Changing stroke rehab and research worldwide now.Time is Brain! trillions and trillions of neurons that DIE each day because there are NO effective hyperacute therapies besides tPA(only 12% effective). I have 523 posts on hyperacute therapy, enough for researchers to spend decades proving them out. These are my personal ideas and blog on stroke rehabilitation and stroke research. Do not attempt any of these without checking with your medical provider. Unless you join me in agitating, when you need these therapies they won't be there.

What this blog is for:

My blog is not to help survivors recover, it is to have the 10 million yearly stroke survivors light fires underneath their doctors, stroke hospitals and stroke researchers to get stroke solved. 100% recovery. The stroke medical world is completely failing at that goal, they don't even have it as a goal. Shortly after getting out of the hospital and getting NO information on the process or protocols of stroke rehabilitation and recovery I started searching on the internet and found that no other survivor received useful information.
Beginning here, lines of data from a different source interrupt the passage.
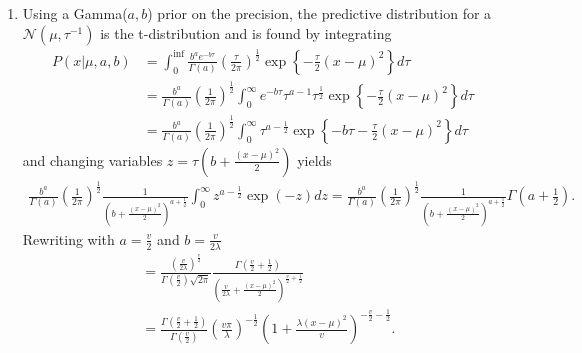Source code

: \documentclass[]{article}
\begin{document}
\begin{enumerate}
\begin{align*}
	& \hspace{1.5cm} \text{finally, completing the square yields} \\
	 &\propto \exp \Bigg(\bm{\mu} - (N\bm{\Sigma}^{-1}\mathbf{\bar{x}} + \bm{\Sigma}^{-1}_0 \bm{\mu_0})(N\bm{\Sigma}^{-1} + \bm{\Sigma}^{-1}_0)^{-1}\Bigg)^T(N\bm{\Sigma}^{-1} + \bm{\Sigma}^{-1}_0)\Bigg(\bm{\mu} - (N\bm{\Sigma}^{-1}\mathbf{\bar{x}} + \bm{\Sigma}^{-1}_0 \bm{\mu_0})(N\bm{\Sigma}^{-1} + \bm{\Sigma}^{-1}_0)^{-1}\Bigg)
	\end{align*}
	implying that the posterior, $\bm{\mu}  \sim \mathcal{N}(N\bm{\Sigma}^{-1}\mathbf{\bar{x}} + \bm{\Sigma}^{-1}_0 \bm{\mu_0}, (N\bm{\Sigma}^{-1} + \bm{\Sigma}^{-1}_0)^{-1})$.
	\item[2.46] Using a Gamma($a,b$) prior on the precision, the predictive distribution for a $\mathcal{N}(\mu, \tau^{-1})$ is the t-distribution and is found by integrating
	\begin{align*}
	P(x | \mu, a, b) &= \int_{0}^{\inf} \frac{b^ae^{-b \tau}}{\Gamma(a)}\left(\frac{\tau}{2 \pi}\right)^\frac{1}{2} \exp \left\{-\frac{\tau}{2}(x - \mu)^2\right\} d \tau \\
	&=\frac{b^a}{\Gamma(a)}\left(\frac{1}{2 \pi}\right)^\frac{1}{2} \int_{0}^{\infty}e^{-b \tau}\tau^{a-1}\tau^\frac{1}{2} \exp \left\{-\frac{\tau}{2}(x - \mu)^2\right\} d \tau \\
	&= \frac{b^a}{\Gamma(a)}\left(\frac{1}{2 \pi}\right)^\frac{1}{2} \int_{0}^{\infty} \tau^{a - \frac{1}{2}} \exp \left\{ -b \tau  -\frac{\tau}{2}(x - \mu)^2 \right\} d \tau
	\end{align*}
	and changing variables $z = \tau (b + \frac{(x - \mu)^2}{2})$ yields
	\begin{align*}
	\frac{b^a}{\Gamma(a)}\left(\frac{1}{2 \pi}\right)^\frac{1}{2} \frac{1}{\left( b + \frac{(x - \mu)^2}{2} \right)^{a + \frac{1}{2}}} \int_{0}^{\infty} z^{a - \frac{1}{2}} \exp (-z) dz = \frac{b^a}{\Gamma(a)}\left(\frac{1}{2 \pi}\right)^\frac{1}{2} \frac{1}{\left( b + \frac{(x - \mu)^2}{2} \right)^{a + \frac{1}{2}}} \Gamma\left(a + \frac{1}{2}\right).
	\end{align*}
	Rewriting with $a = \frac{v}{2}$ and $b = \frac{v}{2 \lambda}$
	\begin{align*}
	&= \frac{\left( \frac{v}{2 \lambda} \right)^{\frac{v}{2}}}{\Gamma \left( \frac{v}{2}  \right) \sqrt{2 \pi}} \frac{\Gamma \left(\frac{v}{2} + \frac{1}{2}\right)}{\left(\frac{v}{2 \lambda} + \frac{(x - \mu)^2}{2}\right)^{\frac{v}{2} + \frac{1}{2}}} \\
	&= \frac{\Gamma\left( \frac{v}{2} + \frac{1}{2} \right)}{\Gamma \left(\frac{v}{2}\right)} \left(\frac{v \pi}{\lambda}\right)^{-\frac{1}{2}}\left(1 + \frac{\lambda ( x - \mu)^2}{v}\right)^{- \frac{v}{2} - \frac{1}{2} }.

\end{align*}
\end{enumerate}
\end{document}
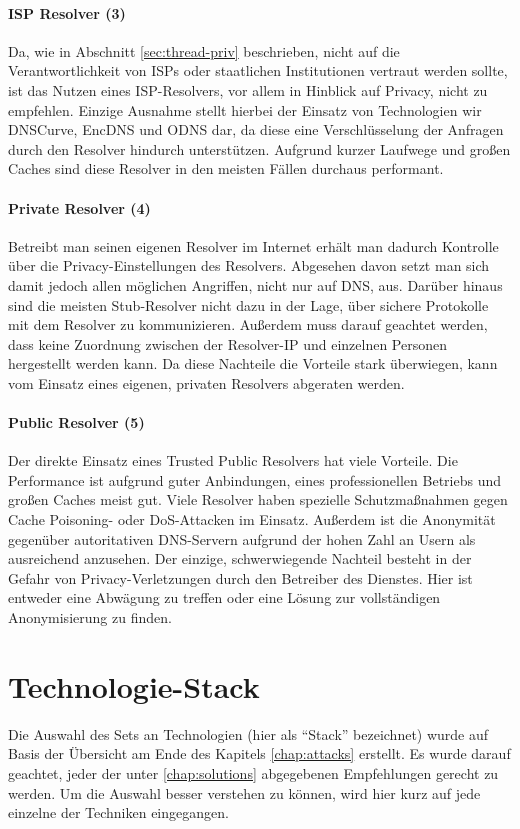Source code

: \paragraph{ISP Resolver (3)}
Da, wie in Abschnitt \ref{sec:thread-priv} beschrieben, nicht auf die Verantwortlichkeit von ISPs oder staatlichen Institutionen vertraut werden sollte, ist das Nutzen eines ISP-Resolvers, vor allem in Hinblick auf Privacy, nicht zu empfehlen. Einzige Ausnahme stellt hierbei der Einsatz von Technologien wir DNSCurve, EncDNS und ODNS dar, da diese eine Verschlüsselung der Anfragen durch den Resolver hindurch unterstützen. Aufgrund kurzer Laufwege und großen Caches sind diese Resolver in den meisten Fällen durchaus performant.

\paragraph{Private Resolver (4)}
Betreibt man seinen eigenen Resolver im Internet erhält man dadurch Kontrolle über die Privacy-Einstellungen des Resolvers. Abgesehen davon setzt man sich damit jedoch allen möglichen Angriffen, nicht nur auf DNS, aus. Darüber hinaus sind die meisten Stub-Resolver nicht dazu in der Lage, über sichere Protokolle mit dem Resolver zu kommunizieren. Außerdem muss darauf geachtet werden, dass keine Zuordnung zwischen der Resolver-IP und einzelnen Personen hergestellt werden kann. Da diese Nachteile die Vorteile stark überwiegen, kann vom Einsatz eines eigenen, privaten Resolvers abgeraten werden.

\paragraph{Public Resolver (5)}
Der direkte Einsatz eines Trusted Public Resolvers hat viele Vorteile. Die Performance ist aufgrund guter Anbindungen, eines professionellen Betriebs und großen Caches meist gut. Viele Resolver haben spezielle Schutzmaßnahmen gegen Cache Poisoning- oder DoS-Attacken im Einsatz. Außerdem ist die Anonymität gegenüber autoritativen DNS-Servern aufgrund der hohen Zahl an Usern als ausreichend anzusehen. Der einzige, schwerwiegende Nachteil besteht in der Gefahr von Privacy-Verletzungen durch den Betreiber des Dienstes. Hier ist entweder eine Abwägung zu treffen oder eine Lösung zur vollständigen Anonymisierung zu finden. 

\section{Technologie-Stack}
Die Auswahl des Sets an Technologien (hier als ``Stack'' bezeichnet) wurde auf Basis der Übersicht am Ende des Kapitels \ref{chap:attacks} erstellt. Es wurde darauf geachtet, jeder der unter \ref{chap:solutions} abgegebenen Empfehlungen gerecht zu werden. Um die Auswahl besser verstehen zu können, wird hier kurz auf jede einzelne der Techniken eingegangen.

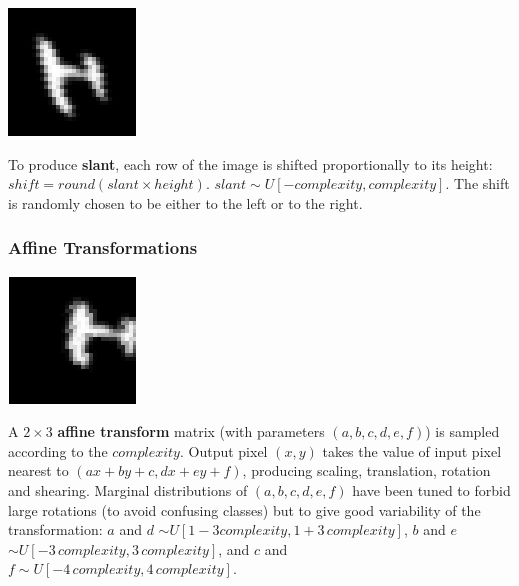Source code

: \documentclass{article} %
\begin{document}
\begin{minipage}[b]{0.14\linewidth}
\centering
\includegraphics[scale=.4]{images/Slant_only.png}\\
\end{minipage}%
\hspace{0.3cm}
\begin{minipage}[b]{0.83\linewidth}
To produce {\bf slant}, each row of the image is shifted
proportionally to its height: $shift = round(slant \times height)$.  
$slant \sim U[-complexity,complexity]$.
The shift is randomly chosen to be either to the left or to the right.
\vspace{5mm}
\end{minipage}


\subsubsection*{Affine Transformations}

\begin{minipage}[b]{0.14\linewidth}
\begin{center}
\includegraphics[scale=.4]{images/Affine_only.png}
\vspace*{6mm}
\end{center}
\end{minipage}%
\hspace{0.3cm}\begin{minipage}[b]{0.86\linewidth}
\noindent A $2 \times 3$ {\bf affine transform} matrix (with
parameters $(a,b,c,d,e,f)$) is sampled according to the $complexity$.
Output pixel $(x,y)$ takes the value of input pixel
nearest to $(ax+by+c,dx+ey+f)$,
producing scaling, translation, rotation and shearing.
Marginal distributions of $(a,b,c,d,e,f)$ have been tuned to
forbid large rotations (to avoid confusing classes) but to give good
variability of the transformation: $a$ and $d$ $\sim U[1-3
complexity,1+3\,complexity]$, $b$ and $e$ $\sim U[-3 \,complexity,3\,
complexity]$, and $c$ and $f \sim U[-4 \,complexity, 4 \,
complexity]$.\\
\end{minipage}
\end{document}

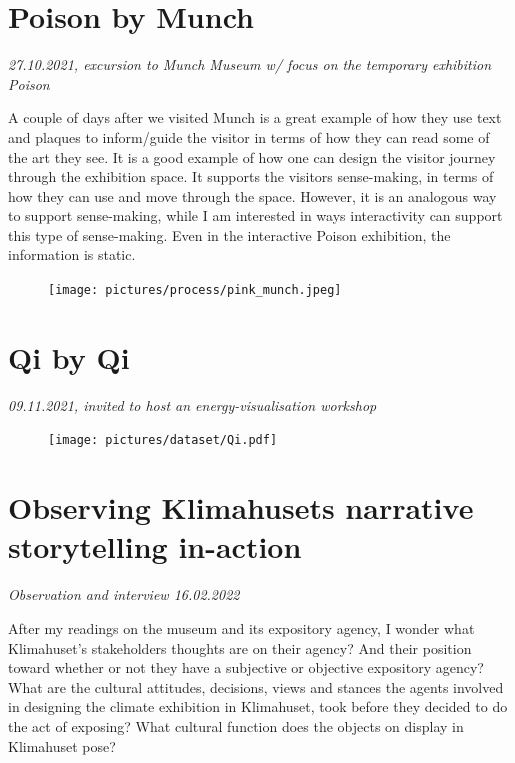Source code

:\section{Poison by Munch}
\par
\emph{27.10.2021, excursion to Munch Museum w/ focus on the temporary exhibition Poison}
\par

A couple of days after we visited 
Munch is a great example of how they use text and plaques to inform/guide the visitor in terms of how they can read some of the art they see. It is a good example of how one can design the visitor journey through the exhibition space. It supports the visitors sense-making, in terms of how they can use and move through the space. However, it is an analogous way to support sense-making, while I am interested in ways interactivity can support this type of sense-making. Even in the interactive Poison exhibition, the information is static.

\begin{figure}[H]
\texttt{[image: pictures/process/pink\_munch.jpeg]}
\centering 
\end{figure}

\section{Qi by Qi}
\emph{09.11.2021, invited to host an energy-visualisation workshop}
\begin{figure}[H]
\texttt{[image: pictures/dataset/Qi.pdf]}
\centering 
\end{figure}


\section{Observing Klimahusets narrative storytelling in-action}
\par
\emph{Observation and interview 16.02.2022}
\par

After my readings on the museum and its expository agency, I wonder what Klimahuset’s stakeholders thoughts are on their agency? And their position toward whether or not they have a subjective or objective expository agency? What are the cultural attitudes, decisions, views and stances the agents involved in designing the climate exhibition in Klimahuset, took before they decided to do the act of exposing? What cultural function does the objects on display in Klimahuset pose? 

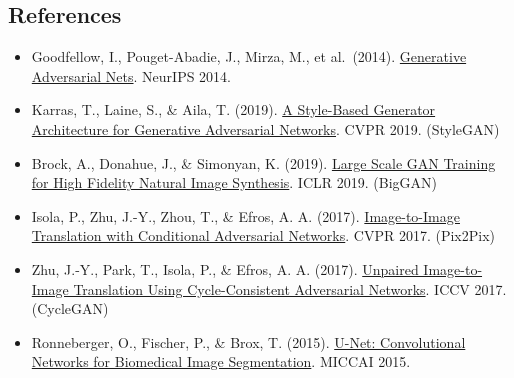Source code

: \FloatBarrier
{}
\hypertarget{references-38}{%
\subsection{References}\label{references-38}}

\vspace{0.25em}
\begin{itemize}
\tightlist
\item
  Goodfellow, I., Pouget-Abadie, J., Mirza, M., et al.~(2014). \href{https://papers.nips.cc/paper/5423-generative-adversarial-nets}{Generative Adversarial Nets}. NeurIPS 2014.
\item
  Karras, T., Laine, S., \& Aila, T. (2019). \href{https://openaccess.thecvf.com/content_CVPR_2019/html/Karras_A_Style-Based_Generator_Architecture_for_Generative_Adversarial_Networks_CVPR_2019_paper.html}{A Style-Based Generator Architecture for Generative Adversarial Networks}. CVPR 2019. (StyleGAN)
\item
  Brock, A., Donahue, J., \& Simonyan, K. (2019). \href{https://arxiv.org/abs/1809.11096}{Large Scale GAN Training for High Fidelity Natural Image Synthesis}. ICLR 2019. (BigGAN)
\item
  Isola, P., Zhu, J.-Y., Zhou, T., \& Efros, A. A. (2017). \href{https://openaccess.thecvf.com/content_cvpr_2017/html/Isola_Image-To-Image_Translation_With_CVPR_2017_paper.html}{Image-to-Image Translation with Conditional Adversarial Networks}. CVPR 2017. (Pix2Pix)
\item
  Zhu, J.-Y., Park, T., Isola, P., \& Efros, A. A. (2017). \href{https://openaccess.thecvf.com/content_iccv_2017/html/Zhu_Unpaired_Image-To-Image_Translation_ICCV_2017_paper.html}{Unpaired Image-to-Image Translation Using Cycle-Consistent Adversarial Networks}. ICCV 2017. (CycleGAN)
\item
  Ronneberger, O., Fischer, P., \& Brox, T. (2015). \href{https://arxiv.org/abs/1505.04597}{U-Net: Convolutional Networks for Biomedical Image Segmentation}. MICCAI 2015.
\end{itemize}

\clearpage
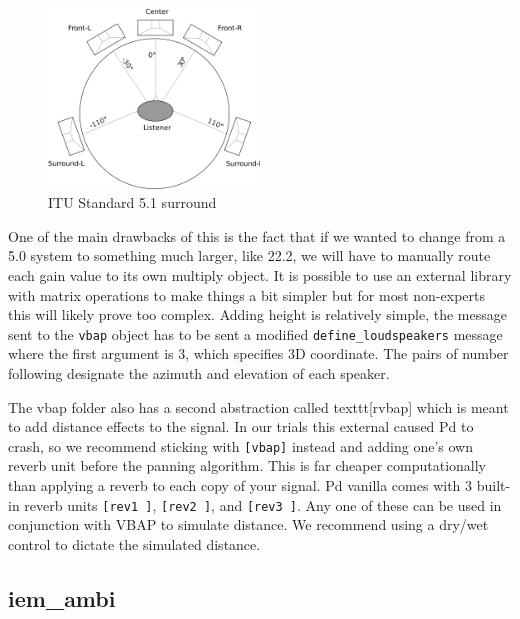 \begin{figure}[ht!]%
\centering
\includegraphics[width=0.5\textwidth]{img/5-1-surr.png} 
\caption{ITU Standard 5.1 surround \cite{File51su81-online}}
\label{fig:5-1-itu}
\end{figure}


One of the main drawbacks of this is the fact that if we wanted to change from a 5.0 system to something much larger, like 22.2, we will have to manually route each gain value to its own multiply object. It is possible to use an external library with matrix operations to make things a bit simpler but for most non-experts this will likely prove too complex. Adding height is relatively simple, the message sent to the \texttt{vbap} object has to be sent a modified \texttt{define\_loudspeakers} message where the first argument is 3, which specifies 3D coordinate. The pairs of number following designate the azimuth and elevation of each speaker. 

The vbap folder also has a second abstraction called texttt{[rvbap]} which is meant to add distance effects to the signal. In our trials this external caused Pd to crash, so we recommend sticking with \texttt{[vbap]} instead and adding one's own reverb unit before the panning algorithm. This is far cheaper computationally than applying a reverb to each copy of your signal. Pd vanilla comes with 3 built-in reverb units \texttt{[rev1~]}, \texttt{[rev2~]}, and \texttt{[rev3~]}. Any one of these can be used in conjunction with VBAP to simulate distance. We recommend using a dry/wet control to dictate the simulated distance. 

\subsection{iem\_ambi}

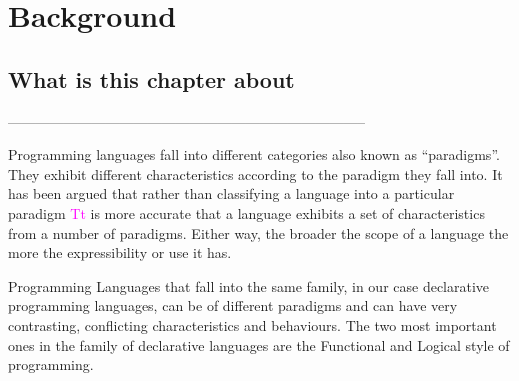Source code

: \documentclass[thesis-solanki.tex]{subfiles}
\begin{document}
\chapter{Background}\label{chap:background}

\section{What is this chapter about}

-----------------------------------------------------------------------------

Programming languages fall into different categories also known as ``paradigms''.
They exhibit different characteristics according to the paradigm they fall into.
It has been argued \cite{Krishnamurthi:2008:TPL:1480828.1480846} that
rather than classifying a language into a particular paradigm
\textcolor{fuchsia}{Tt}
is
more accurate that a language exhibits a set of characteristics from a
number of paradigms.
Either way, the broader the scope of a language the more the
expressibility or use it has.

Programming Languages that fall into the same family, in our case declarative programming languages, can be of
different paradigms and can have very contrasting, conflicting characteristics and behaviours.
The two most important ones in the family of declarative languages are the Functional and Logical style of
programming.
\end{document}
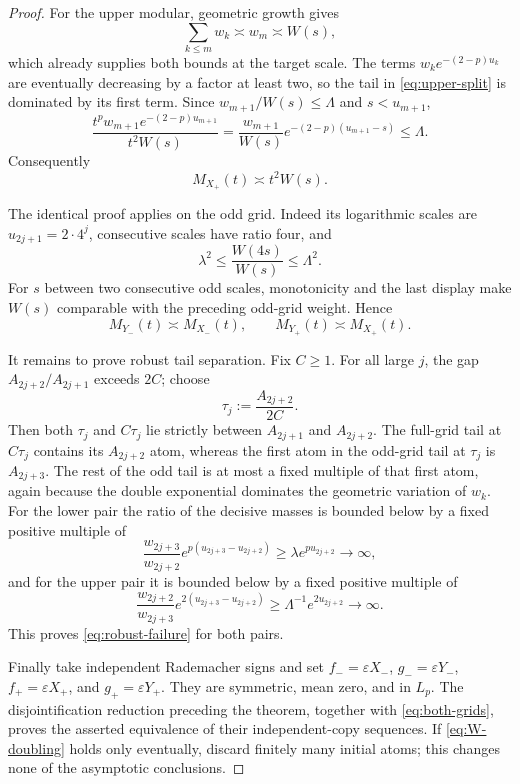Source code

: \documentclass[11pt]{article}
\theoremstyle{definition}
\theoremstyle{remark}
\newcommand{\asympc}{\mathrel{\asymp}}
\begin{document}
\begin{proof}
For the upper modular, geometric growth gives
\begin{equation}\label{eq:upper-head}
  \sum_{k\leq m}w_k\asympc w_m\asympc W(s),
\end{equation}
which already supplies both bounds at the target scale.  The terms
$w_ke^{-(2-p)u_k}$ are eventually decreasing by a factor at least two, so the
tail in \eqref{eq:upper-split} is dominated by its first term.  Since
$w_{m+1}/W(s)\leq\Lambda$ and $s<u_{m+1}$,
\[
  \frac{t^p w_{m+1}e^{-(2-p)u_{m+1}}}{t^2W(s)}
  =\frac{w_{m+1}}{W(s)}e^{-(2-p)(u_{m+1}-s)}
  \leq\Lambda.
\]
Consequently
\begin{equation}\label{eq:upper-result}
  M_{X_+}(t)\asympc t^2W(s).
\end{equation}

The identical proof applies on the odd grid.  Indeed its logarithmic scales
are $u_{2j+1}=2\cdot4^j$, consecutive scales have ratio four, and
\[
  \lambda^2\leq \frac{W(4s)}{W(s)}\leq\Lambda^2.
\]
For $s$ between two consecutive odd scales, monotonicity and the last display
make $W(s)$ comparable with the preceding odd-grid weight.  Hence
\begin{equation}\label{eq:both-grids}
  M_{Y_-}(t)\asympc M_{X_-}(t),
  \qquad M_{Y_+}(t)\asympc M_{X_+}(t).
\end{equation}

It remains to prove robust tail separation.  Fix $C\geq1$.  For all large
$j$, the gap $A_{2j+2}/A_{2j+1}$ exceeds $2C$; choose
\[
  \tau_j:=\frac{A_{2j+2}}{2C}.
\]
Then both $\tau_j$ and $C\tau_j$ lie strictly between $A_{2j+1}$ and
$A_{2j+2}$.  The full-grid tail at $C\tau_j$ contains its $A_{2j+2}$ atom,
whereas the first atom in the odd-grid tail at $\tau_j$ is $A_{2j+3}$.
The rest of the odd tail is at most a fixed multiple of that first atom,
again because the double exponential dominates the geometric variation of
$w_k$.  For the lower pair the ratio of the decisive masses is bounded below
by a fixed positive multiple of
\[
  \frac{w_{2j+3}}{w_{2j+2}}
  e^{p(u_{2j+3}-u_{2j+2})}
  \geq \lambda e^{p u_{2j+2}}\longrightarrow\infty,
\]
and for the upper pair it is bounded below by a fixed positive multiple of
\[
  \frac{w_{2j+2}}{w_{2j+3}}
  e^{2(u_{2j+3}-u_{2j+2})}
  \geq \Lambda^{-1}e^{2u_{2j+2}}\longrightarrow\infty.
\]
This proves \eqref{eq:robust-failure} for both pairs.

Finally take independent Rademacher signs and set
$f_-=\varepsilon X_-$, $g_-=\varepsilon Y_-$,
$f_+=\varepsilon X_+$, and $g_+=\varepsilon Y_+$.  They are symmetric,
mean zero, and in $L_p$.  The disjointification reduction preceding the
theorem, together with \eqref{eq:both-grids}, proves the asserted equivalence
of their independent-copy sequences.  If \eqref{eq:W-doubling} holds only
eventually, discard finitely many initial atoms; this changes none of the
asymptotic conclusions.
\end{proof}
\end{document}
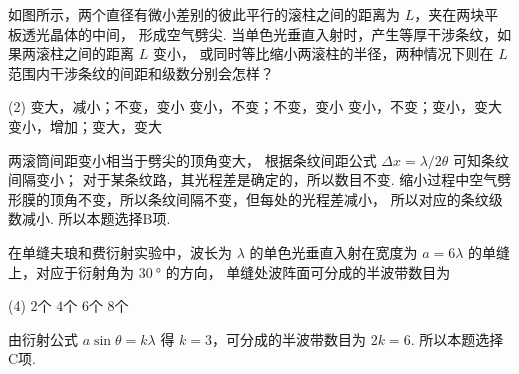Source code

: \begin{textfig}
  \begin{problem}
    如图所示，两个直径有微小差别的彼此平行的滚柱之间的距离为 $L$，夹在两块平板透光晶体的中间，
    形成空气劈尖. 当单色光垂直入射时，产生等厚干涉条纹，如果两滚柱之间的距离 $L$ 变小，
    或同时等比缩小两滚柱的半径，两种情况下则在 $L$ 范围内干涉条纹的间距和级数分别会怎样？
      \begin{tasks}(2)
        \task 变大，减小；不变，变小
        \task[\true] 变小，不变；不变，变小
        \task 变小，不变；变小，变大
        \task 变小，增加；变大，变大
      \end{tasks}
    \end{problem}
    \textfigsplit\centering
\end{textfig}
\begin{solution}
  两滚筒间距变小相当于劈尖的顶角变大，
  根据条纹间距公式 $\Delta x = \lambda/2\theta$ 可知条纹间隔变小；
  对于某条纹路，其光程差是确定的，所以数目不变.
  缩小过程中空气劈形膜的顶角不变，所以条纹间隔不变，但每处的光程差减小，
  所以对应的条纹级数减小. 所以本题选择B项.
\end{solution}

\begin{problem}
  在单缝夫琅和费衍射实验中，波长为 $\lambda$ 的单色光垂直入射在宽度为
  $a = 6\lambda$ 的单缝上，对应于衍射角为 $\qty{30}\degree$ 的方向，
  单缝处波阵面可分成的半波带数目为
  \begin{tasks}(4)
    \task $2$个
    \task $4$个
    \task[\true] $6$个
    \task $8$个
  \end{tasks}
\end{problem}
\begin{solution}
  由衍射公式 $a\sin\theta = k\lambda$ 得 $k = 3$，可分成的半波带数目为 $2k = 6$.
  所以本题选择C项.
\end{solution}

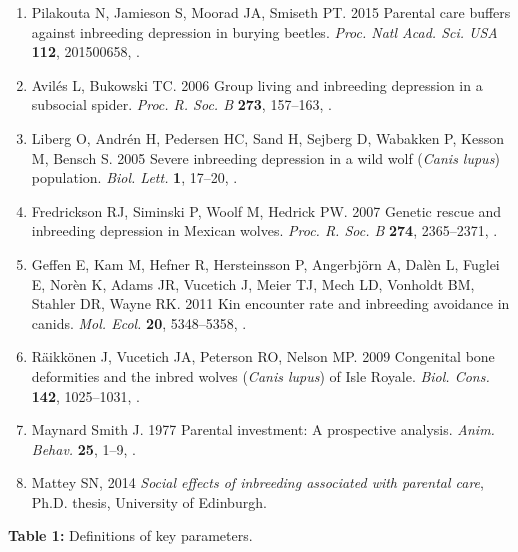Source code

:\documentclass[12pt]{article}
\begin{document}
\begin{enumerate}
\item{Pilakouta N, Jamieson S, Moorad JA, Smiseth PT. 2015 {Parental
  care buffers against inbreeding depression in burying beetles}.
  \textit{Proc. Natl Acad. Sci. USA} \textbf{112},
  201500658, .}

\item{Avil{\'{e}}s L, Bukowski TC. 2006 {Group living and inbreeding
  depression in a subsocial spider}. \textit{Proc. R. Soc. B}
  \textbf{273}, 157--163, .}

\item{Liberg O, Andr{\'{e}}n H, Pedersen HC, Sand H, Sejberg D, Wabakken P, 
  Kesson M, Bensch S. 2005 {Severe inbreeding depression in a wild
  wolf (\textit{Canis lupus}) population}. \textit{Biol. Lett.} \textbf{1}, 17--20,
  .}

\item{Fredrickson RJ, Siminski P, Woolf M, Hedrick PW. 2007 {Genetic
  rescue and inbreeding depression in Mexican wolves.} \textit{Proc. R. Soc. B} 
  \textbf{274}, 2365--2371, .}

\item{Geffen E, Kam M, Hefner R, Hersteinsson P, Angerbj{\"{o}}rn A,
  Dal{\`{e}}n L, Fuglei E, Nor{\`{e}}n K, Adams JR, Vucetich J,
  Meier TJ, Mech LD, Vonholdt BM, Stahler DR, Wayne RK.
  2011 {Kin encounter rate and inbreeding avoidance in canids}.
  \textit{Mol. Ecol.} \textbf{20}, 5348--5358,
  .}

\item{R{\"{a}}ikk{\"{o}}nen J, Vucetich JA, Peterson RO, Nelson MP.
  2009 {Congenital bone deformities and the inbred wolves (\textit{Canis lupus}) of Isle
  Royale}. \textit{Biol. Cons.} \textbf{142}, 1025--1031,
  .}

\item{Maynard Smith J. 1977 {Parental investment: A prospective analysis}.
  \textit{Anim. Behav.} \textbf{25}, 1--9,
  .}

\item{Mattey SN, 2014 \textit{{Social effects of inbreeding associated with
  parental care}}, Ph.D. thesis, University of Edinburgh.}

\end{enumerate}

\clearpage

\noindent \textbf{Table 1:}  Definitions of key parameters. \\
\end{document}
This is an attempt to cover all stroke rehabilitation information that should be readily available to survivors so they can talk with informed knowledge to their medical staff. It lays out what needs to be done to get stroke survivors closer to 100% recovery. It's quite disgusting that this information is not available from every stroke association and doctors group.

Thursday, March 28, 2019

YOUR HEALTH: How a new shoe could give the boot to a stroke victim’s limp

But will it work for my problems? 

Foot angles outward due to spasticity?  

Lower leg does not swing freely due to spasticity?

YOUR HEALTH: How a new shoe could give the boot to a stroke victim’s limp

 
Video at link.

TAMPA, Florida – In the United States every year close to 800,000 people suffer a stroke.
Many are left with a dragging foot.
But doctors are working on an inexpensive way to fix their footing.
"I used to walk three to five miles a day before my stroke and it would be nice if I could just walk a half a mile."
Well Diane Hintz is on the right track.  She's making strides with this patented portable shoe.
It's called the Moterum I Stride device.  It was invented at USF in Tampa.
These doctors have been working for years to get it just right.  And they're almost to the finish line.
"It took a lot of math," said mechanical engineer Kyle Reed.
"A lot of engineering and quite a few different prototypes to get it to work just right."
Many stroke patients are left with a limp because of damage to their central nervous system.  This shoe helps rewire the brain so they can correct their gait.
Doctors say it's more effective and cheaper than the typical split belt treadmill treatment(Does your stroke hospital have this AND the protocol to go with it?) and patients can even bring this home.
"The I-Stride device causes one foot to move backwards while they're walking and this helps to exaggerate one of the feet so it becomes more asymmetric especially when they take it off they have a corrected gait where it's more symmetric afterwards," explained Reed.
"Don't forget the patient is wearing the shoe on their good side," said University of Southern Florida Physical Therapy and Rehabilitation professor Seok Hun Kim.
The shoe is worn on the good side so it forces the bad side to compensate for the irregular walking pattern.
So far the study shows that within four weeks patients can feel a difference.
"The hope is that if you keep doing this every day you train you get a little more equalized in your step length and you're going to start walking faster," said Reed.
NEW TECHNOLOGY: Engineer Kyle Reed said the iStride device causes one foot to go backwards and this exaggerates your existing asymmetry so that you have to compensate for it.   And so you get a little bit less of asymmetry.   When you go back to walking without the iStride device then that little bit of asymmetry is gone because you've already started compensating for it so now you have a more symmetric walking pattern.
USF doctors say typical stroke rehabilitation uses a split belt treadmill.   It is expensive and has to be done in an office setting with trained staff to monitor sessions.
The I Stride could be available to the public in a year.